• _Task instructions_
Report all lines in the records that hold the string "same".
+ + + + + + +
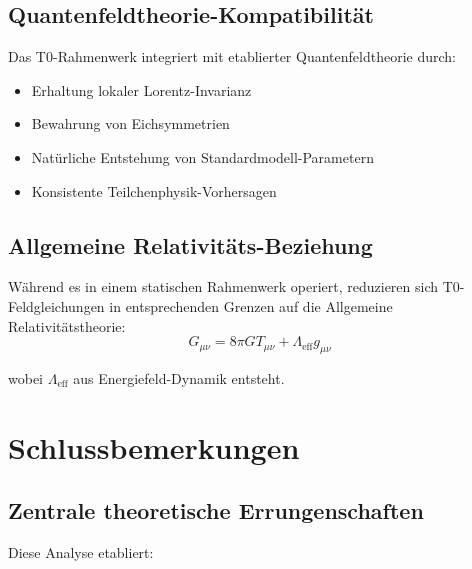 \documentclass[12pt,a4paper]{article}
\begin{document}
	\subsection{Quantenfeldtheorie-Kompatibilit\"at}
	\label{subsec:qft_compatibility}
	
	Das T0-Rahmenwerk integriert mit etablierter Quantenfeldtheorie durch:
	\begin{itemize}
		\item Erhaltung lokaler Lorentz-Invarianz
		\item Bewahrung von Eichsymmetrien
		\item Nat\"urliche Entstehung von Standardmodell-Parametern
		\item Konsistente Teilchenphysik-Vorhersagen
	\end{itemize}
	
	\subsection{Allgemeine Relativit\"ats-Beziehung}
	\label{subsec:gr_relationship}
	
	W\"ahrend es in einem statischen Rahmenwerk operiert, reduzieren sich T0-Feldgleichungen in entsprechenden Grenzen auf die Allgemeine Relativit\"atstheorie:
	\begin{equation}
		G_{\mu\nu} = 8\pi G T_{\mu\nu} + \Lambda_{\text{eff}} g_{\mu\nu}
	\end{equation}
	
	wobei $\Lambda_{\text{eff}}$ aus Energiefeld-Dynamik entsteht.
	
	\section{Schlussbemerkungen}
	\label{sec:conclusions}
	
	\subsection{Zentrale theoretische Errungenschaften}
	\label{subsec:key_achievements}
	
	Diese Analyse etabliert:
	
\end{document}
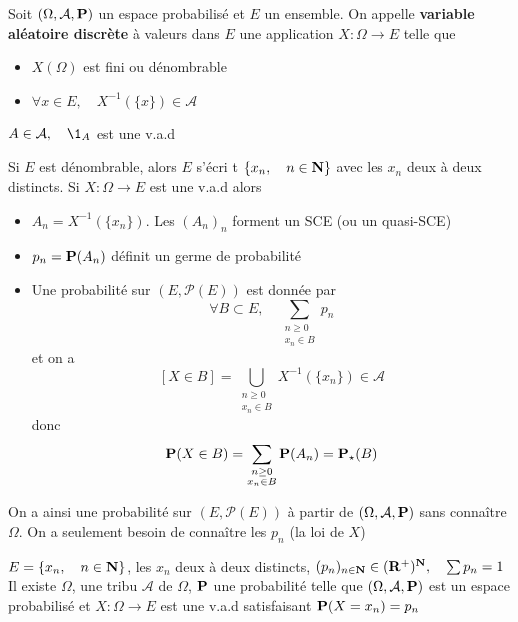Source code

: \begin{dfn}
    Soit $(\Omega, \mathcal A, \P)$ un espace probabilisé et $E$ un ensemble. On appelle \textbf{variable aléatoire discrète} à valeurs dans $E$ une application $X:\Omega \to  E$ telle que \begin{itemize}
        \item $X(\Omega)$ est fini ou dénombrable
        \item  $ \forall x \in  E,\quad X^{-1}(\{x\} )\in  \mathcal A$
    \end{itemize}
\end{dfn}

\begin{ex}
    $A\in \mathcal A,\quad \1_A$ est une v.a.d
\end{ex}

\begin{rem}
    Si $E$ est dénombrable, alors $E$ s'écri t  $\{x_n,\quad n\in \N\} $ avec les $x_n$ deux à deux distincts. Si  $X:\Omega \to  E$ est une v.a.d alors \begin{itemize}
        \item $A_n=X^{-1}(\{x_n\} )$. Les $(A_n)_n$ forment un SCE (ou un quasi-SCE)
        \item $p_n=\P(A_n)$ définit un germe de probabilité
        \item Une probabilité sur $(E, \mathcal P(E))$ est donnée par \[
                \forall B\subset E,\quad \sum_{\substack{n\geq 0\\ x_n\in  B}}p_n
        \] 
        et on a \[
            [X\in B]=\bigcup_{\substack{n\geq 0\\x_n\in  B}}X^{-1}(\{x_n\} )\in  \mathcal A 
        \] 
        donc \[
            \P(X\in  B)=\sum_{\substack{n\geq 0\\x_n\in B}}\P(A_n)=\P_\star (B)
        \] 
    \end{itemize}
    On a ainsi une probabilité sur $(E, \mathcal P(E))$ à partir de $(\Omega, \mathcal A, \P)$ sans connaître $\Omega$. On a seulement besoin de connaître les $p_n$ (la loi de $X$)
\end{rem}

\begin{thm}
    \Hyp $E=\{x_n, \quad n\in \N\} $, les $x_n$ deux à deux distincts, $(p_n)_{n\in \N}\in (\R^+)^{\N}, \quad \sum p_n=1$
    \Conc Il existe $\Omega$, une tribu $\mathcal A$ de $\Omega$, $\P$ une probabilité telle que $(\Omega, \mathcal A,\P)$ est un espace probabilisé et $X:\Omega\to E$ est une v.a.d satisfaisant $\P(X=x_n)=p_n$
\end{thm}

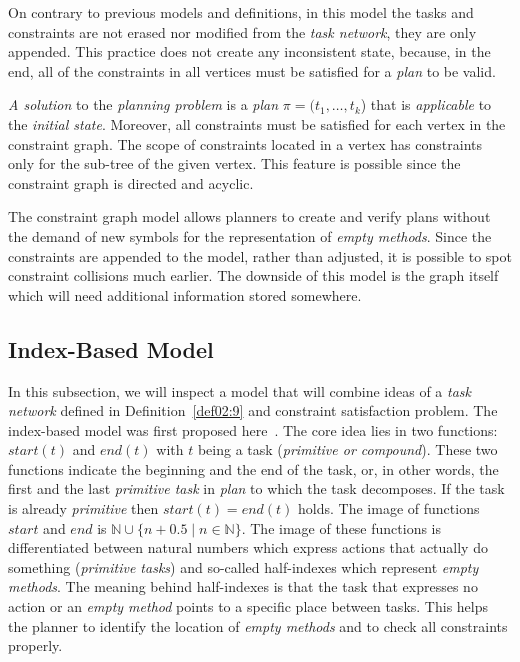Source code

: \medskip\noindent
On contrary to previous models and definitions, in this model the tasks and constraints are not erased nor modified from the \emph{task network}, they are only appended. This practice does not create any inconsistent state, because, in the end, all of the constraints in all vertices must be satisfied for a \emph{plan} to be valid. 

\medskip\noindent
\emph{A solution} to the \emph{planning problem} is a \emph{plan} $\pi = (t_1, \dots, t_k$) that is \emph{applicable} to the \emph{initial state}. Moreover, all constraints must be satisfied for each vertex in the constraint graph. The scope of constraints located in a vertex has constraints only for the sub-tree of the given vertex. This feature is possible since the constraint graph is directed and acyclic.

\medskip\noindent
The constraint graph model allows planners to create and verify plans without the demand of new symbols for the representation of \emph{empty methods}. Since the constraints are appended to the model, rather than adjusted, it is possible to spot constraint collisions much earlier. The downside of this model is the graph itself which will need additional information stored somewhere.

\begin{example}\label{ex03:7}
\end{example}

\subsection{Index-Based Model}

\medskip\noindent
In this subsection, we will inspect a model that will combine ideas of a \emph{task network} defined in Definition~\ref{def02:9} and constraint satisfaction problem. The index-based model was first proposed here~\cite{ondrckova2023semantics}. The core idea lies in two functions: $start(t)$ and $end(t)$ with $t$ being a task (\emph{primitive or compound}). These two functions indicate the beginning and the end of the task, or, in other words, the first and the last \emph{primitive task} in \emph{plan} to which the task decomposes. If the task is already \emph{primitive} then $start(t) = end(t)$ holds. The image of functions $start$ and $end$ is $\mathbb{N} \cup \{n + 0.5 \; | \; n \in \mathbb{N}\}$. The image of these functions is differentiated between natural numbers which express actions that actually do something (\emph{primitive tasks}) and so-called half-indexes which represent \emph{empty methods}. The meaning behind half-indexes is that the task that expresses no action or an \emph{empty method} points to a specific place between tasks. This helps the planner to identify the location of \emph{empty methods} and to check all constraints properly.


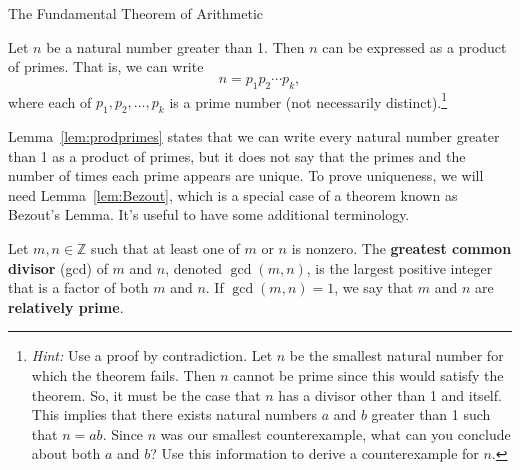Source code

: \begin{section}{The Fundamental Theorem of Arithmetic}
\begin{lemma}\label{lem:prodprimes}
Let $n$ be a natural number greater than 1.  Then $n$ can be expressed as a product of primes.  That is, we can write
\[
n=p_1 p_2 \cdots p_k,
\]
where each of $p_1, p_2, \ldots, p_k$ is a prime number (not necessarily distinct).\footnote{\emph{Hint:} Use a proof by contradiction.  Let $n$ be the smallest natural number for which the theorem fails.  Then $n$ cannot be prime since this would satisfy the theorem.  So, it must be the case that $n$ has a divisor other than 1 and itself.  This implies that there exists natural numbers $a$ and $b$ greater than 1 such that $n=ab$.  Since $n$ was our smallest counterexample, what can you conclude about both $a$ and $b$?  Use this information to derive a counterexample for $n$.}
\end{lemma}


%

Lemma~\ref{lem:prodprimes} states that we can write every natural number greater than 1 as a product of primes, but it does not say that the primes and the number of times each prime appears are unique.  To prove uniqueness, we will need Lemma~\ref{lem:Bezout}, which is a special case of a theorem known as Bezout's Lemma. It's useful to have some additional terminology.

\begin{definition}
Let $m,n\in\mathbb{Z}$ such that at least one of $m$ or $n$ is nonzero.  The \textbf{greatest common divisor} (gcd) of $m$ and $n$, denoted $\gcd(m,n)$, is the largest positive integer that is a factor of both $m$ and $n$. If $\gcd(m,n)=1$, we say that $m$ and $n$ are \textbf{relatively prime}.
\end{definition}


\end{section}
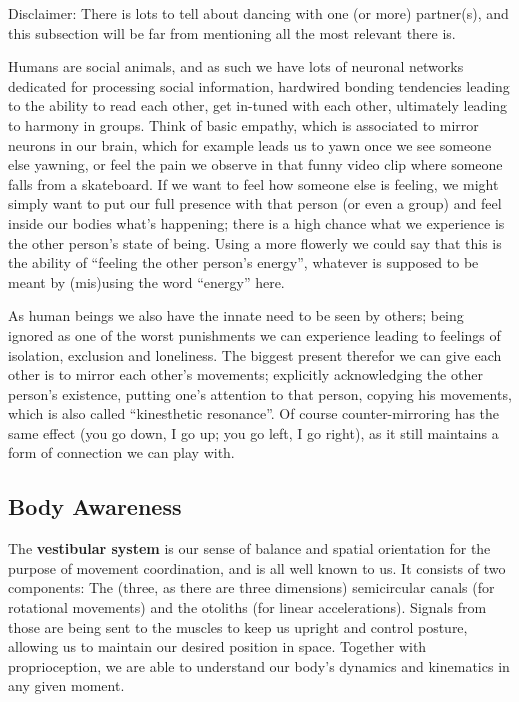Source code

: Disclaimer: There is lots to tell about dancing with one (or more) partner(s), and this subsection will be far from mentioning all the most relevant there is.

Humans are social animals, and as such we have lots of neuronal networks dedicated for processing social information, hardwired bonding tendencies leading to the ability to read each other, get in-tuned with each other, ultimately leading to harmony in groups.
Think of basic empathy, which is associated to mirror neurons in our brain, which for example leads us to yawn once we see someone else yawning, or feel the pain we observe in that funny video clip where someone falls from a skateboard.
If we want to feel how someone else is feeling, we might simply want to put our full presence with that person (or even a group) and feel inside our bodies what's happening; there is a high chance what we experience is the other person's state of being.
Using a more flowerly we could say that this is the ability of ``feeling the other person's energy'', whatever is supposed to be meant by (mis)using the word ``energy'' here.

As human beings we also have the innate need to be seen by others; being ignored as one of the worst punishments we can experience leading to feelings of isolation, exclusion and loneliness.
The biggest present therefor we can give each other is to mirror each other's movements; explicitly acknowledging the other person's existence, putting one's attention to that person, copying his movements, which is also called ``kinesthetic resonance''.
Of course counter-mirroring has the same effect (you go down, I go up; you go left, I go right), as it still maintains a form of connection we can play with.

\subsection{Body Awareness}\label{subsec:body-awareness}

The \textbf{vestibular system} is our sense of balance and spatial orientation for the purpose of movement coordination, and is all well known to us.
It consists of two components: The (three, as there are three dimensions) semicircular canals (for rotational movements) and the otoliths (for linear accelerations).
Signals from those are being sent to the muscles to keep us upright and control posture, allowing us to maintain our desired position in space.
Together with proprioception, we are able to understand our body's dynamics and kinematics in any given moment.

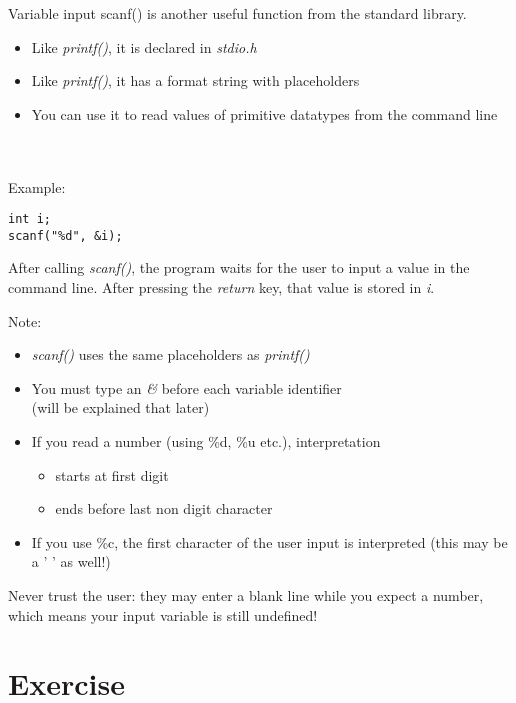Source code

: \begin{frame}[fragile]{Variable input}
	scanf() is another useful function from the standard library.
	\begin{itemize}
		\item Like \textit{printf()}, it is declared in \textit{stdio.h}
		\item Like \textit{printf()}, it has a format string with placeholders
		\item You can use it to read values of primitive datatypes from the command line
	\end{itemize}
	\ \\ \ \\ Example:
	\begin{lstlisting}[numbers=none]
int i;
scanf("%d", &i);	
\end{lstlisting}
	After calling \textit{scanf()}, the program waits for the user to input a value in the command line.
	After pressing the \textit{return} key, that value is stored in \textit{i}.
\end{frame}
\begin{frame}{Note:}
	\begin{itemize}
		\item \textit{scanf()} uses the same placeholders as \textit{printf()}
		\item You must type an \textit{\&} before each variable identifier \\
			(will be explained that later)
		\item If you read a number (using \%d, \%u etc.), interpretation
		\begin{itemize}
			\item starts at first digit
			\item ends before last non digit character
		\end{itemize}
		\item If you use \%c, the first character of the user input is interpreted (this may be a ' ' as well!)
	\end{itemize}
	Never trust the user: they may enter a blank line while you expect a number, which means your input variable is still undefined!
		
\end{frame}
\section{Exercise}
\subsection{}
+ + + + + + +
• _Result of this exercise_
Of course counter-mirroring has the same effect (you go down, I go up; you go left, I go right), as it still maintains a form of connection we can play with.
		\item \textit{scanf()} uses the same placeholders as \textit{printf()}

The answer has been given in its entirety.